**ASSIGNMENT:** Return the lines that run from the beginning of the entries to the line holding "- Updated dependencies [48eb9b0]", inclusive, and drop the pictures.
***
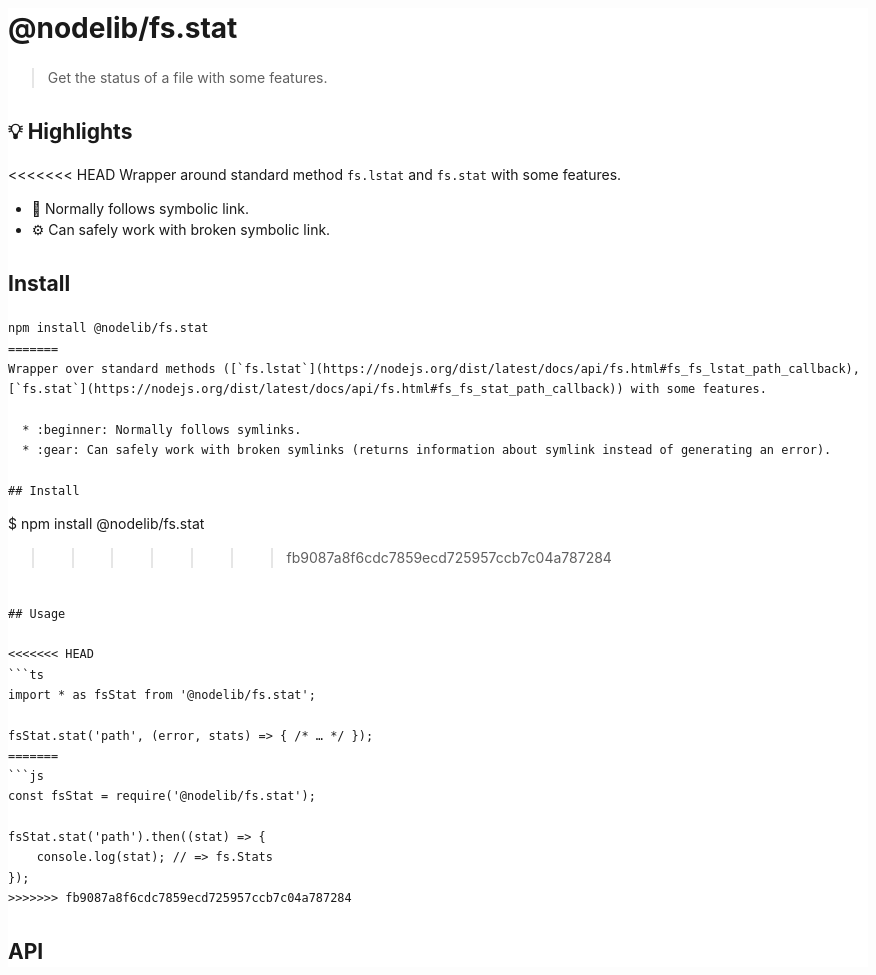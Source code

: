 # @nodelib/fs.stat

> Get the status of a file with some features.

## :bulb: Highlights

<<<<<<< HEAD
Wrapper around standard method `fs.lstat` and `fs.stat` with some features.

* :beginner: Normally follows symbolic link.
* :gear: Can safely work with broken symbolic link.

## Install

```console
npm install @nodelib/fs.stat
=======
Wrapper over standard methods ([`fs.lstat`](https://nodejs.org/dist/latest/docs/api/fs.html#fs_fs_lstat_path_callback), [`fs.stat`](https://nodejs.org/dist/latest/docs/api/fs.html#fs_fs_stat_path_callback)) with some features.

  * :beginner: Normally follows symlinks.
  * :gear: Can safely work with broken symlinks (returns information about symlink instead of generating an error).

## Install

```
$ npm install @nodelib/fs.stat
>>>>>>> fb9087a8f6cdc7859ecd725957ccb7c04a787284
```

## Usage

<<<<<<< HEAD
```ts
import * as fsStat from '@nodelib/fs.stat';

fsStat.stat('path', (error, stats) => { /* … */ });
=======
```js
const fsStat = require('@nodelib/fs.stat');

fsStat.stat('path').then((stat) => {
    console.log(stat); // => fs.Stats
});
>>>>>>> fb9087a8f6cdc7859ecd725957ccb7c04a787284
```

## API
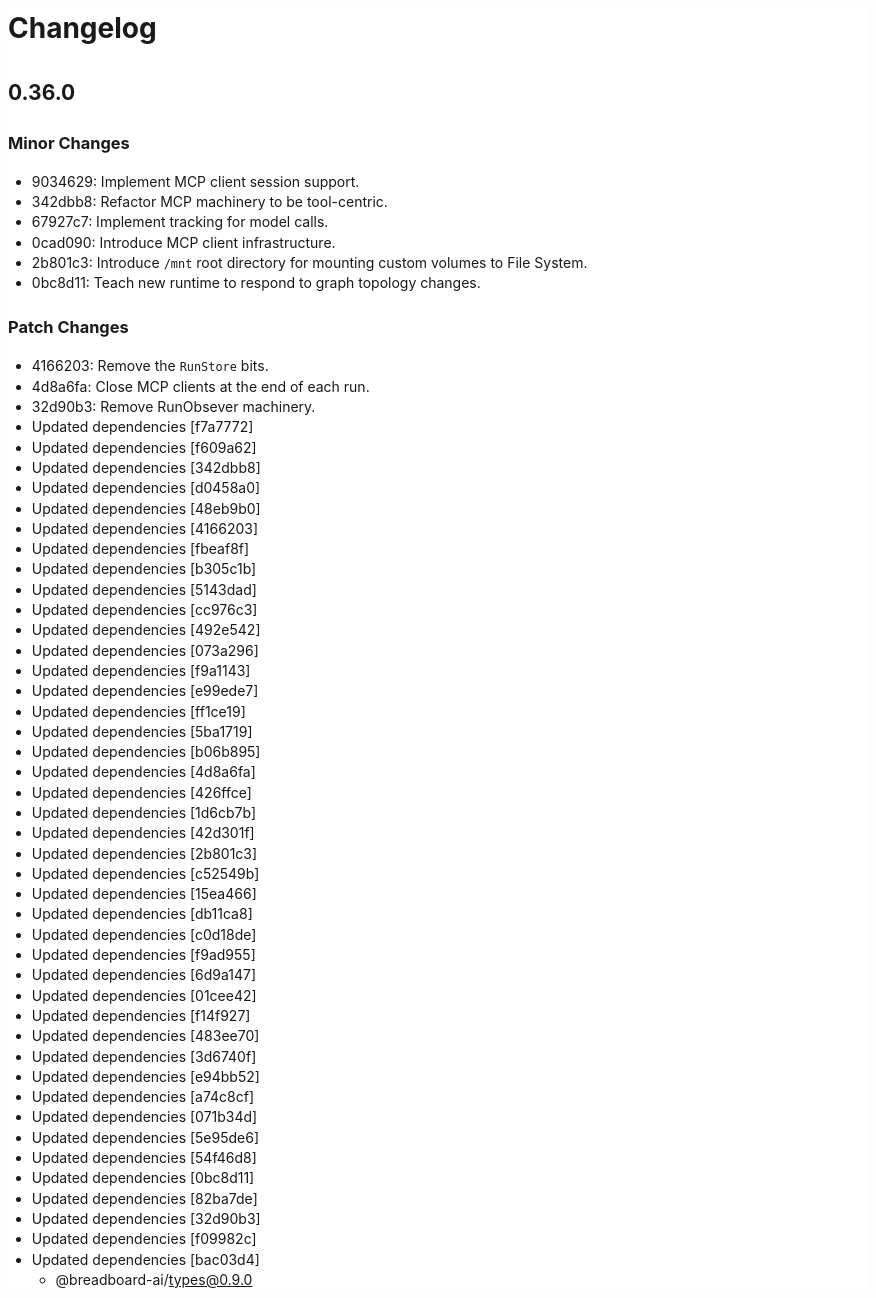 # Changelog

## 0.36.0

### Minor Changes

- 9034629: Implement MCP client session support.
- 342dbb8: Refactor MCP machinery to be tool-centric.
- 67927c7: Implement tracking for model calls.
- 0cad090: Introduce MCP client infrastructure.
- 2b801c3: Introduce `/mnt` root directory for mounting custom volumes to File
  System.
- 0bc8d11: Teach new runtime to respond to graph topology changes.

### Patch Changes

- 4166203: Remove the `RunStore` bits.
- 4d8a6fa: Close MCP clients at the end of each run.
- 32d90b3: Remove RunObsever machinery.
- Updated dependencies [f7a7772]
- Updated dependencies [f609a62]
- Updated dependencies [342dbb8]
- Updated dependencies [d0458a0]
- Updated dependencies [48eb9b0]
- Updated dependencies [4166203]
- Updated dependencies [fbeaf8f]
- Updated dependencies [b305c1b]
- Updated dependencies [5143dad]
- Updated dependencies [cc976c3]
- Updated dependencies [492e542]
- Updated dependencies [073a296]
- Updated dependencies [f9a1143]
- Updated dependencies [e99ede7]
- Updated dependencies [ff1ce19]
- Updated dependencies [5ba1719]
- Updated dependencies [b06b895]
- Updated dependencies [4d8a6fa]
- Updated dependencies [426ffce]
- Updated dependencies [1d6cb7b]
- Updated dependencies [42d301f]
- Updated dependencies [2b801c3]
- Updated dependencies [c52549b]
- Updated dependencies [15ea466]
- Updated dependencies [db11ca8]
- Updated dependencies [c0d18de]
- Updated dependencies [f9ad955]
- Updated dependencies [6d9a147]
- Updated dependencies [01cee42]
- Updated dependencies [f14f927]
- Updated dependencies [483ee70]
- Updated dependencies [3d6740f]
- Updated dependencies [e94bb52]
- Updated dependencies [a74c8cf]
- Updated dependencies [071b34d]
- Updated dependencies [5e95de6]
- Updated dependencies [54f46d8]
- Updated dependencies [0bc8d11]
- Updated dependencies [82ba7de]
- Updated dependencies [32d90b3]
- Updated dependencies [f09982c]
- Updated dependencies [bac03d4]
  - @breadboard-ai/types@0.9.0
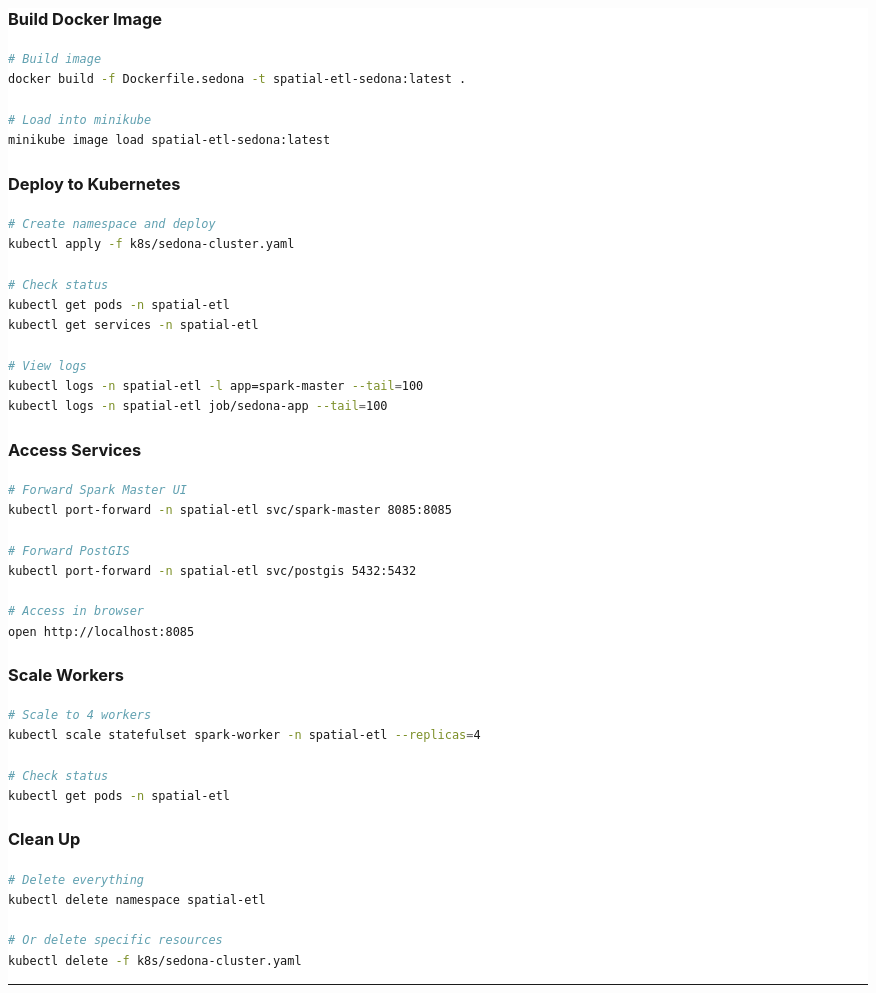 ### Build Docker Image

```bash
# Build image
docker build -f Dockerfile.sedona -t spatial-etl-sedona:latest .

# Load into minikube
minikube image load spatial-etl-sedona:latest
```

### Deploy to Kubernetes

```bash
# Create namespace and deploy
kubectl apply -f k8s/sedona-cluster.yaml

# Check status
kubectl get pods -n spatial-etl
kubectl get services -n spatial-etl

# View logs
kubectl logs -n spatial-etl -l app=spark-master --tail=100
kubectl logs -n spatial-etl job/sedona-app --tail=100
```

### Access Services

```bash
# Forward Spark Master UI
kubectl port-forward -n spatial-etl svc/spark-master 8085:8085

# Forward PostGIS
kubectl port-forward -n spatial-etl svc/postgis 5432:5432

# Access in browser
open http://localhost:8085
```

### Scale Workers

```bash
# Scale to 4 workers
kubectl scale statefulset spark-worker -n spatial-etl --replicas=4

# Check status
kubectl get pods -n spatial-etl
```

### Clean Up

```bash
# Delete everything
kubectl delete namespace spatial-etl

# Or delete specific resources
kubectl delete -f k8s/sedona-cluster.yaml
```

---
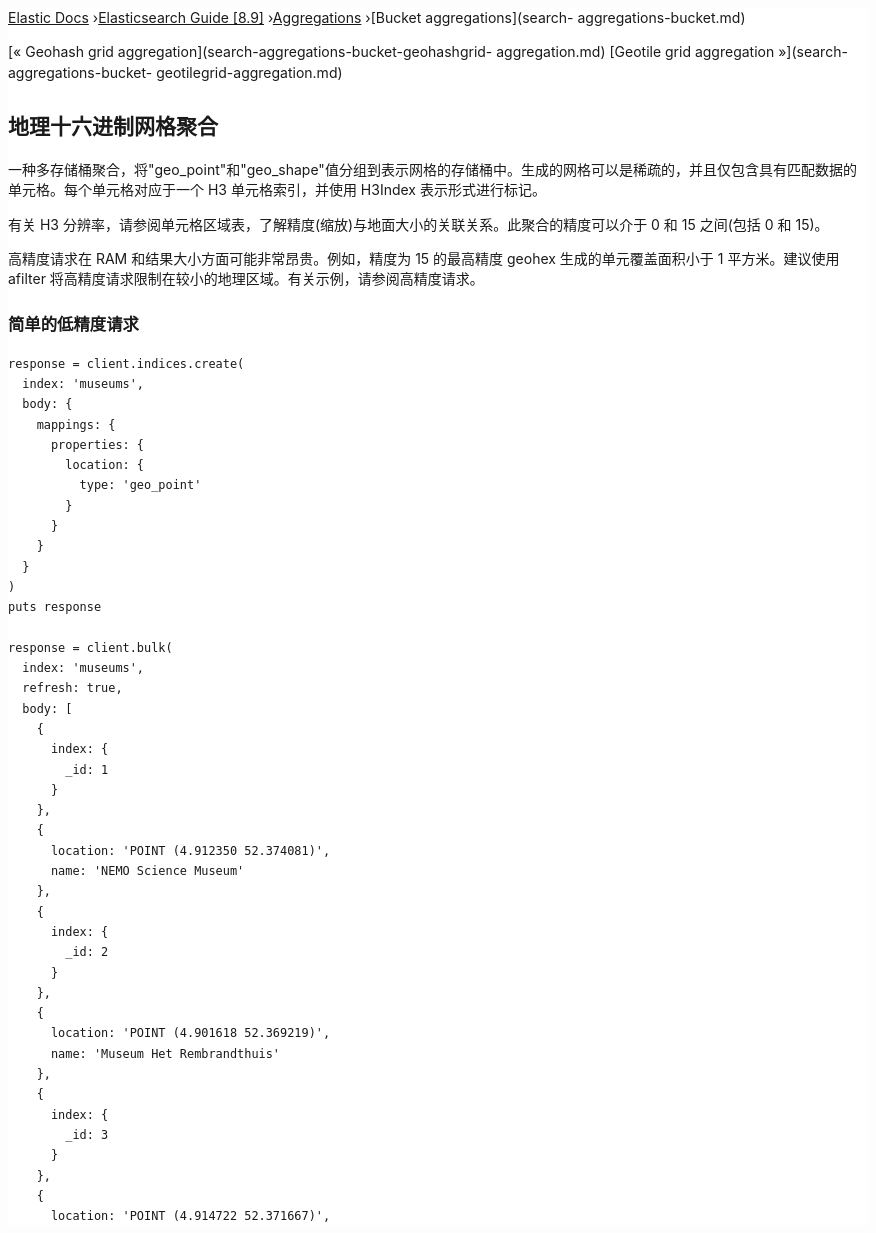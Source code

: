 

[Elastic Docs](/guide/) ›[Elasticsearch Guide [8.9]](index.md)
›[Aggregations](search-aggregations.md) ›[Bucket aggregations](search-
aggregations-bucket.md)

[« Geohash grid aggregation](search-aggregations-bucket-geohashgrid-
aggregation.md) [Geotile grid aggregation »](search-aggregations-bucket-
geotilegrid-aggregation.md)

## 地理十六进制网格聚合

一种多存储桶聚合，将"geo_point"和"geo_shape"值分组到表示网格的存储桶中。生成的网格可以是稀疏的，并且仅包含具有匹配数据的单元格。每个单元格对应于一个 H3 单元格索引，并使用 H3Index 表示形式进行标记。

有关 H3 分辨率，请参阅单元格区域表，了解精度(缩放)与地面大小的关联关系。此聚合的精度可以介于 0 和 15 之间(包括 0 和 15)。

高精度请求在 RAM 和结果大小方面可能非常昂贵。例如，精度为 15 的最高精度 geohex 生成的单元覆盖面积小于 1 平方米。建议使用 afilter 将高精度请求限制在较小的地理区域。有关示例，请参阅高精度请求。

### 简单的低精度请求

    
    
    response = client.indices.create(
      index: 'museums',
      body: {
        mappings: {
          properties: {
            location: {
              type: 'geo_point'
            }
          }
        }
      }
    )
    puts response
    
    response = client.bulk(
      index: 'museums',
      refresh: true,
      body: [
        {
          index: {
            _id: 1
          }
        },
        {
          location: 'POINT (4.912350 52.374081)',
          name: 'NEMO Science Museum'
        },
        {
          index: {
            _id: 2
          }
        },
        {
          location: 'POINT (4.901618 52.369219)',
          name: 'Museum Het Rembrandthuis'
        },
        {
          index: {
            _id: 3
          }
        },
        {
          location: 'POINT (4.914722 52.371667)',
***
**YOUR SOLUTION:**
Source code

: # @nodelib/fs.stat

> Get the status of a file with some features.

## :bulb: Highlights

<<<<<<< HEAD
Wrapper around standard method `fs.lstat` and `fs.stat` with some features.

* :beginner: Normally follows symbolic link.
* :gear: Can safely work with broken symbolic link.

## Install

```console
npm install @nodelib/fs.stat
=======
Wrapper over standard methods ([`fs.lstat`](https://nodejs.org/dist/latest/docs/api/fs.html#fs_fs_lstat_path_callback), [`fs.stat`](https://nodejs.org/dist/latest/docs/api/fs.html#fs_fs_stat_path_callback)) with some features.

  * :beginner: Normally follows symlinks.
  * :gear: Can safely work with broken symlinks (returns information about symlink instead of generating an error).

## Install

```
$ npm install @nodelib/fs.stat
>>>>>>> fb9087a8f6cdc7859ecd725957ccb7c04a787284
```

## Usage

<<<<<<< HEAD
```ts
import * as fsStat from '@nodelib/fs.stat';

fsStat.stat('path', (error, stats) => { /* … */ });
=======
```js
const fsStat = require('@nodelib/fs.stat');

fsStat.stat('path').then((stat) => {
    console.log(stat); // => fs.Stats
});
>>>>>>> fb9087a8f6cdc7859ecd725957ccb7c04a787284
```

## API
 # Changelog

## 0.36.0

### Minor Changes

- 9034629: Implement MCP client session support.
- 342dbb8: Refactor MCP machinery to be tool-centric.
- 67927c7: Implement tracking for model calls.
- 0cad090: Introduce MCP client infrastructure.
- 2b801c3: Introduce `/mnt` root directory for mounting custom volumes to File
  System.
- 0bc8d11: Teach new runtime to respond to graph topology changes.

### Patch Changes

- 4166203: Remove the `RunStore` bits.
- 4d8a6fa: Close MCP clients at the end of each run.
- 32d90b3: Remove RunObsever machinery.
- Updated dependencies [f7a7772]
- Updated dependencies [f609a62]
- Updated dependencies [342dbb8]
- Updated dependencies [d0458a0]
- Updated dependencies [48eb9b0]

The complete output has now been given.